How the Red Cross helped save lives in Northern Ireland flooding

The night of August 23, 2017 is not one that the residents of the North West of Northern Ireland will ever forget, as some of the worst flooding the Province has ever seen arrived and tore local communities apart.
Prince Charles at Eglinton Community HallPrince Charles at Eglinton Community Hall
Prince Charles at Eglinton Community Hall

With 63 per cent of the average August rainfall coming down in just nine hours, the Fire Service estimated that it fielded a call for help every 45 seconds after roads and bridges collapsed, and dozens of people were trapped in their homes or cars.

Also on the scene with the emergency services was the Red Cross, as Debbie Caulfield of Eglinton Community Hall described.
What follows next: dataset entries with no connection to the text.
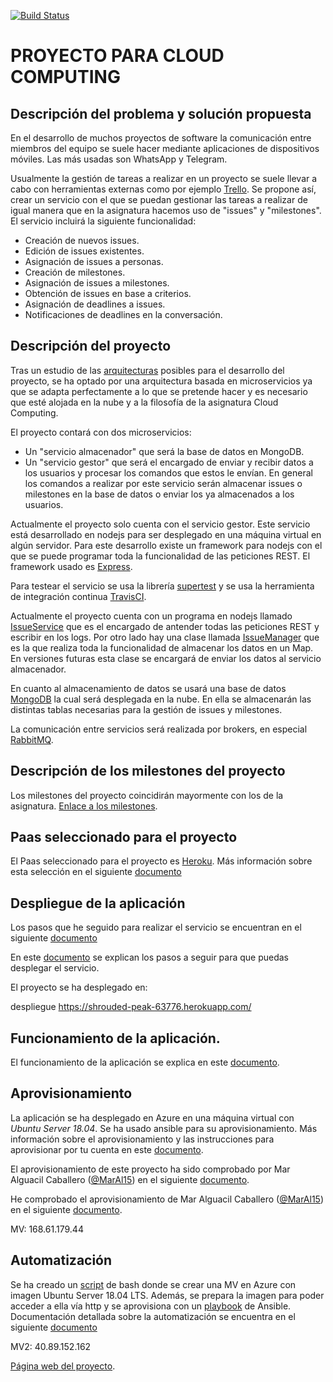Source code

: [![Build Status](https://travis-ci.com/adritake/CC_UGR_Personal.svg?branch=master)](https://travis-ci.com/adritake/CC_UGR_Personal)

# PROYECTO PARA CLOUD COMPUTING
## Descripción del problema y solución propuesta

En el desarrollo de muchos proyectos de software la comunicación entre miembros del equipo se suele hacer mediante aplicaciones de dispositivos móviles. Las más usadas son WhatsApp y Telegram.

Usualmente la gestión de tareas a realizar en un proyecto se suele llevar a cabo con herramientas externas como por ejemplo [Trello](https://trello.com/). Se propone así, crear un servicio con el que se puedan gestionar las tareas a realizar de igual manera que en la asignatura hacemos uso de "issues" y "milestones". El servicio incluirá la siguiente funcionalidad:

- Creación de nuevos issues.
- Edición de issues existentes.
- Asignación de issues a personas.
- Creación de milestones.
- Asignación de issues a milestones.
- Obtención de issues en base a criterios.
- Asignación de deadlines a issues.
- Notificaciones de deadlines en la conversación.




## Descripción del proyecto

Tras un estudio de las [arquitecturas](http://jj.github.io/CC/documentos/temas/Arquitecturas_para_la_nube) posibles para el desarrollo del proyecto, se ha optado por una arquitectura basada en microservicios ya que se adapta perfectamente a lo que se pretende hacer y es necesario que esté alojada en la nube y a la filosofía de la asignatura Cloud Computing.

El proyecto contará con dos microservicios:

- Un "servicio almacenador" que será la base de datos en MongoDB.
- Un "servicio gestor" que será el encargado de enviar y recibir datos a los usuarios y procesar los comandos que estos le envían. En general los comandos a realizar por este servicio serán almacenar issues o milestones en la base de datos o enviar los ya almacenados a los usuarios.

Actualmente el proyecto solo cuenta con el servicio gestor. Este servicio está desarrollado en nodejs para ser desplegado en una máquina virtual en algún servidor. Para este desarrollo existe un framework para nodejs con el que se puede programar toda la funcionalidad de las peticiones REST. El framework usado es [Express](https://expressjs.com/es/).

Para testear el servicio se usa la librería [supertest](https://github.com/visionmedia/supertest) y se usa la herramienta de integración continua [TravisCI](https://travis-ci.com/).

Actualmente el proyecto cuenta con un programa en nodejs llamado [IssueService](./IssueService.js) que es el encargado de antender todas las peticiones REST y escribir en los logs. Por otro lado hay una clase llamada [IssueManager](./IssueManager.js) que es la que realiza toda la funcionalidad de almacenar los datos en un Map. En versiones futuras esta clase se encargará de enviar los datos al servicio almacenador.

En cuanto al almacenamiento de datos se usará una base de datos [MongoDB](https://www.mongodb.com/es) la cual será desplegada en la nube. En ella se almacenarán las distintas tablas necesarias para la gestión de issues y milestones.

La comunicación entre servicios será realizada por brokers, en especial [RabbitMQ](https://www.rabbitmq.com/).


## Descripción de los milestones del proyecto

Los milestones del proyecto coincidirán mayormente con los de la asignatura. [Enlace a los milestones](https://github.com/adritake/CC_UGR_Personal/milestones).

## Paas seleccionado para el proyecto

El Paas seleccionado para el proyecto es [Heroku](https://www.heroku.com/). Más información sobre esta selección en el siguiente [documento](./docs/PaaS.md)

## Despliegue de la aplicación

Los pasos que he seguido para realizar el servicio se encuentran en el siguiente [documento](./docs/Desarrollo.md)

En este [documento](./docs/Despliegue.md) se explican los pasos a seguir para que puedas desplegar el servicio.

El proyecto se ha desplegado en:

despliegue https://shrouded-peak-63776.herokuapp.com/

## Funcionamiento de la aplicación.

El funcionamiento de la aplicación se explica en este [documento](./docs/Funcionamiento.md).


## Aprovisionamiento

La aplicación se ha desplegado en Azure en una máquina virtual con *Ubuntu Server 18.04*. Se ha usado ansible para su aprovisionamiento. Más información sobre el aprovisionamiento y las instrucciones para aprovisionar por tu cuenta en este [documento](docs/Provision.md).

El aprovisionamiento de este proyecto ha sido comprobado por Mar Alguacil Caballero ([@MarAl15](https://github.com/MarAl15)) en el siguiente [documento](https://github.com/MarAl15/ProyectoCC/blob/master/docs/provision-adritake.md).

He comprobado el aprovisionamiento de Mar Alguacil Caballero ([@MarAl15](https://github.com/MarAl15)) en el siguiente [documento](./docs/Provision.md).

MV: 168.61.179.44

## Automatización

Se ha creado un [script](./acopio.sh) de bash donde se crear una MV en Azure con imagen Ubuntu Server 18.04 LTS. Además, se prepara la imagen para poder acceder a ella vía http y se aprovisiona con un [playbook](./provision/MyPlaybook.yml) de Ansible. Documentación detallada sobre la automatización se encuentra en el siguiente [documento](./docs/Automatizacion.md)

MV2: 40.89.152.162


[Página web del proyecto](https://adritake.github.io/CC_UGR_Personal/).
“It was very traumatic for everyone involved,” she says. “There were many people out of their homes, some of them for almost six months.

“The thing that I found most traumatic was that many of the people flooded were families with young children, or older people who, because they lived in bungalows, lost of all their possessions, and that included their memories. They’d lost all their photographs of their children, their grandchildren, maybe their wedding photographs, everything that they had, and as we become more aware of how important memory is to mental health, and how old photographs can be helpful if they suffer from dementia or memory loss, I found that emotional side of it difficult.”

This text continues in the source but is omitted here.